Pada setiap kesempatan, Jaksa Agung
ST Burhanuddin baik sebagai pimpinan tertinggi penegak hukum di bidang
penuntutan dan sebagai akademisi menyampaikan “Hati Nurani tidak ada dalam
buku, hanya ada dalam sanubari setiap insan manusia”, dan untuk itu
kepekaan penegak hukum sangat dibutuhkan dalam menangani setiap perkara. Salah
satu contoh yakni penanganan kasus pelecehan seksual oleh Kejaksaan Negeri Lahat,
dimana hanya melihat dari sisi pelaku yang pada saat melakukan tindak pidana masih
di bawah umur tanpa melihat kondisi korban yang secara psikis mengalami
traumatis seumur hidupnya termasuk keluarganya, dan seharusnya tidak ada alasan
untuk memberikan hukuman ringan atau dispensasi bagi pelaku. Maka dari itu,
aspek psikologi, agama, lingkungan harus menjadi perhatian seluruh Jaksa untuk menangani
setiap perkara sehingga sense of crisis akan tertanam dalam nurani kita.
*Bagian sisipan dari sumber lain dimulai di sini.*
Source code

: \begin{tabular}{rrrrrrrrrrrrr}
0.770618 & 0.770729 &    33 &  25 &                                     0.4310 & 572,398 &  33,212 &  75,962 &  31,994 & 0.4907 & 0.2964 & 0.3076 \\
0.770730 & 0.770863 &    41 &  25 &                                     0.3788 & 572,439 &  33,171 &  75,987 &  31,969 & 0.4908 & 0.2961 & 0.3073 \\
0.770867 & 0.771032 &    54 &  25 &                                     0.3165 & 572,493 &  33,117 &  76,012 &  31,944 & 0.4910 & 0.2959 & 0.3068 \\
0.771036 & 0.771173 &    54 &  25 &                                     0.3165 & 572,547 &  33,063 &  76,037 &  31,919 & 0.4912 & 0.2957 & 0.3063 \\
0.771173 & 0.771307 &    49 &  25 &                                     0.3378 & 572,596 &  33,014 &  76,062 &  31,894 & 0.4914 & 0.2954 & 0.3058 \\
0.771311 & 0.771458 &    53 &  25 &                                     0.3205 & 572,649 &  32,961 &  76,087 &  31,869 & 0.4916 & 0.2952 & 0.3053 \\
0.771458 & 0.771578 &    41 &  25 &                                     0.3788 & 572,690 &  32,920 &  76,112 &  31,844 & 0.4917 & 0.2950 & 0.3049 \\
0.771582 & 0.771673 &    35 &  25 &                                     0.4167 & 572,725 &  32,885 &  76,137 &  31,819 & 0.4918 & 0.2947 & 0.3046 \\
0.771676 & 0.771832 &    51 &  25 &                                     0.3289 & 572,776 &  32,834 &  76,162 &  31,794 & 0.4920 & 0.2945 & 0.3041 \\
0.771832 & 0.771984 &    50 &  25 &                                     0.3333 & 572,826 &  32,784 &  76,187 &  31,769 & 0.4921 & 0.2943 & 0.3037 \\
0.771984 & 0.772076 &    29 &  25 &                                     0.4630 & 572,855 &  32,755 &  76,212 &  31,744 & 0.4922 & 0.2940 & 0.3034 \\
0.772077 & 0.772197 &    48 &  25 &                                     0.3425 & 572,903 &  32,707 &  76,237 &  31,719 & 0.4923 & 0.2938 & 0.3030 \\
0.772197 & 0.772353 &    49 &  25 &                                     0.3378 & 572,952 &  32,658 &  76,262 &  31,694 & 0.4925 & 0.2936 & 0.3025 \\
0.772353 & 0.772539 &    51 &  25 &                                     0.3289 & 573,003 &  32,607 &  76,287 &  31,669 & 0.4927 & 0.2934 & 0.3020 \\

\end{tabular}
Keadilan yang didasari dengan hati
nurani harus terus dilatih dengan melihat langsung korban, pelaku, masyarakat
dan local genius (kearifan lokal yang hidup dalam masyarakat), dan jika
itu dilakukan protes, kontroversi, polemik dalam setiap penanganan perkara
dapat dihindarkan.
Kita ini masyarakat yang agamis,
menjunjung tinggi nilai-nilai keagamaan, menjunjung tinggi nilai etika dan
kesopanan termasuk menjunjung tinggi nilai keadilan masyarakat (keadilan
sosial), dan hal tersebut harus menjadi pegangan para Jaksa dalam penanganan
perkara. Dalam setiap kesempatan, Jaksa Agung sering menyampaikan untuk tidak
ada yang menyalahgunakan wewenang sekecil apapun dalam penanganan perkara dan semua
aspirasi yang ada di masyarakat harus didengar. Gunakan nuranimu, apakah
perkara ini dan layak untuk dilanjutkan, layak diringankan atau layak untuk
diperberat. Kewenangan yang saudara miliki sangat besar dalam membangun citra
penegakan hukum di masyarakat.
Hati nurani dalam proses penegakan
hukum wajib hukumnya dimana seorang Jaksa di lapangan harus memahami kebutuhan
hukum masyarakat. Jadi harus sering turun dan melihat langsung kondisi riil
yang ada dalam masyarakat. Konsep penegakan hukum yang menjadi tren di era
modern ini membuat kita harus selalu beradaptasi menciptakan hukum yang dapat
bermanfaat, menjamin kepastian hukum dan berkeadilan di masyarakat tanpa
mengorbankan kecepatan, serta kemudahan dan ketepatan dalam mengambil sikap
ketika menghadapi permasalahan hukum di masyarakat. Itulah yang selalu Jaksa
Agung ingatkan sebagai upanya memasyarakatkan hukum dengan istilah kerennya
penegakan hukum humanis. (K.3.3.1).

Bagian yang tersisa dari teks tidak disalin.